From what I've read, interval training can burn more calories in less time than traditional cardio. And the article “Invigorate with Interval Training” at iVillage has a good overview. As a starting point, they define exertion on a 1-10 scale with 1 being “very easy” and 10 being “very difficult”; and, they offer various interval training suggestions depending on your current fitness level:

  • For beginners, they recommend a 1:3 ratio of interval (at exertion 4-5) to recovery (at exertion 2-3). So, after a warm at low-middle effort for 5 minutes, you could go to a half-full effort for 2 minutes, return to low-middle effort for 6 minutes, and then repeat with the interval.

  • And, for intermediate fitness, they recommend a 1:1 radio of interval (at 4-6 exertion) to recovery (at 2-3 exertion). This one does have the advantage of being the easiest to keep track of times ;).

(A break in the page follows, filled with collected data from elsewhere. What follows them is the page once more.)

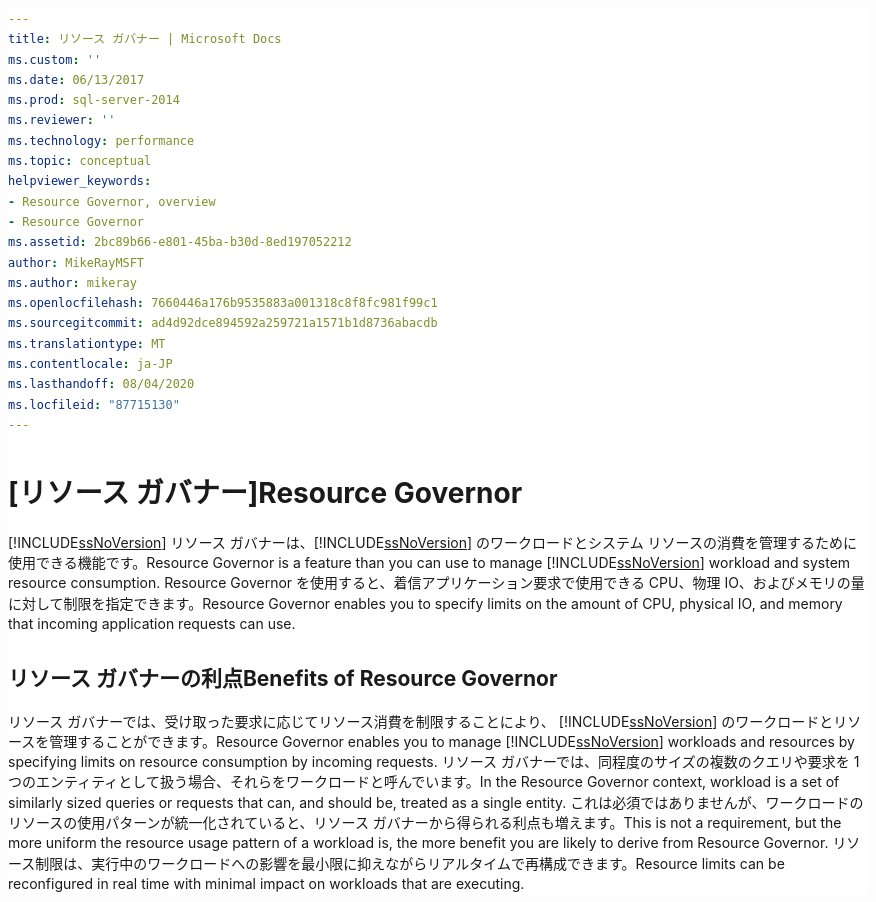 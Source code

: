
```yaml
---
title: リソース ガバナー | Microsoft Docs
ms.custom: ''
ms.date: 06/13/2017
ms.prod: sql-server-2014
ms.reviewer: ''
ms.technology: performance
ms.topic: conceptual
helpviewer_keywords:
- Resource Governor, overview
- Resource Governor
ms.assetid: 2bc89b66-e801-45ba-b30d-8ed197052212
author: MikeRayMSFT
ms.author: mikeray
ms.openlocfilehash: 7660446a176b9535883a001318c8f8fc981f99c1
ms.sourcegitcommit: ad4d92dce894592a259721a1571b1d8736abacdb
ms.translationtype: MT
ms.contentlocale: ja-JP
ms.lasthandoff: 08/04/2020
ms.locfileid: "87715130"
---
```

# <a name="resource-governor"></a><span data-ttu-id="2bc93-102">[リソース ガバナー]</span><span class="sxs-lookup"><span data-stu-id="2bc93-102">Resource Governor</span></span>
  [!INCLUDE[ssNoVersion](../../../includes/ssnoversion-md.md)] <span data-ttu-id="2bc93-103">リソース ガバナーは、[!INCLUDE[ssNoVersion](../../../includes/ssnoversion-md.md)] のワークロードとシステム リソースの消費を管理するために使用できる機能です。</span><span class="sxs-lookup"><span data-stu-id="2bc93-103">Resource Governor is a feature than you can use to manage [!INCLUDE[ssNoVersion](../../../includes/ssnoversion-md.md)] workload and system resource consumption.</span></span> <span data-ttu-id="2bc93-104">Resource Governor を使用すると、着信アプリケーション要求で使用できる CPU、物理 IO、およびメモリの量に対して制限を指定できます。</span><span class="sxs-lookup"><span data-stu-id="2bc93-104">Resource Governor enables you to specify limits on the amount of CPU, physical IO, and memory that incoming application requests can use.</span></span>  
  
## <a name="benefits-of-resource-governor"></a><span data-ttu-id="2bc93-105">リソース ガバナーの利点</span><span class="sxs-lookup"><span data-stu-id="2bc93-105">Benefits of Resource Governor</span></span>  
 <span data-ttu-id="2bc93-106">リソース ガバナーでは、受け取った要求に応じてリソース消費を制限することにより、 [!INCLUDE[ssNoVersion](../../../includes/ssnoversion-md.md)] のワークロードとリソースを管理することができます。</span><span class="sxs-lookup"><span data-stu-id="2bc93-106">Resource Governor enables you to manage [!INCLUDE[ssNoVersion](../../../includes/ssnoversion-md.md)] workloads and resources by specifying limits on resource consumption by incoming requests.</span></span> <span data-ttu-id="2bc93-107">リソース ガバナーでは、同程度のサイズの複数のクエリや要求を 1 つのエンティティとして扱う場合、それらをワークロードと呼んでいます。</span><span class="sxs-lookup"><span data-stu-id="2bc93-107">In the Resource Governor context, workload is a set of similarly sized queries or requests that can, and should be, treated as a single entity.</span></span> <span data-ttu-id="2bc93-108">これは必須ではありませんが、ワークロードのリソースの使用パターンが統一化されていると、リソース ガバナーから得られる利点も増えます。</span><span class="sxs-lookup"><span data-stu-id="2bc93-108">This is not a requirement, but the more uniform the resource usage pattern of a workload is, the more benefit you are likely to derive from Resource Governor.</span></span> <span data-ttu-id="2bc93-109">リソース制限は、実行中のワークロードへの影響を最小限に抑えながらリアルタイムで再構成できます。</span><span class="sxs-lookup"><span data-stu-id="2bc93-109">Resource limits can be reconfigured in real time with minimal impact on workloads that are executing.</span></span>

  • Then, for conditioned folks, their recommendation goes back to a 1:3 interval-to-recovery ratio, but with an interval intensity around 7-10. They point out that these intervals are called “anaerobic, because they are more like sprints and can't be sustained for a great amount of time on the aerobic energy system”.

Much of their examples focus on treadmills, but they add that easily adaptable to other machines such as exercise bikes and elliptical machines. I’ve been aware of interval training intuitively for some time, but I haven’t known the particulars on ratios and exertion. And, as I’ve only heard good things about this technique, I look forward to giving it a try next time I go to the gym.

Walking May Not Be Enough

A British study has found that walking may not be enough to lower the risk of heart disease:

The study of 1975 men aged 49 to 64 from Caerphilly in south Wales found that while vigorous exercise reduced the risk of developing heart disease, light exercise made little difference.

[…]

“We do know that longer and more intense exercise produces the benefits,” he said. However, “the most important thing is that (people) exercise regularly, and they do exercise that they enjoy, and that they keep going long term”.

I also enjoyed this IC Wales write-up about the study:

Rather than taking brisk walks, sailing, bowling or playing golf, the man who wants to keep his heart healthy must begin taking part in activities such as hiking, jogging, swimming, tennis, squash or heavy digging.

Heavy digging? I can’t imagine anyone who’d embark on heavy lifting as part of an exercise regimen ;).

Weight Training May Reduce Heart Disease

According to a new study of 44,000 men, weight training may reduce heart disease:

Harvard University researchers studied more than 44,000 men who participated in the Health Professionals Follow-up Study and looked at the role different types of exercise played on heart disease risk.

Not surprisingly, aerobic exercises like running and rowing were shown to be beneficial for reducing risk. But one of the biggest surprises was the effect of weight training. Those who lifted weights for 30 minutes or more a week had a risk reduction of 23 percent. [&hellip]

I can’t say that I’m terribly surprised, but I’m pleased to hear that.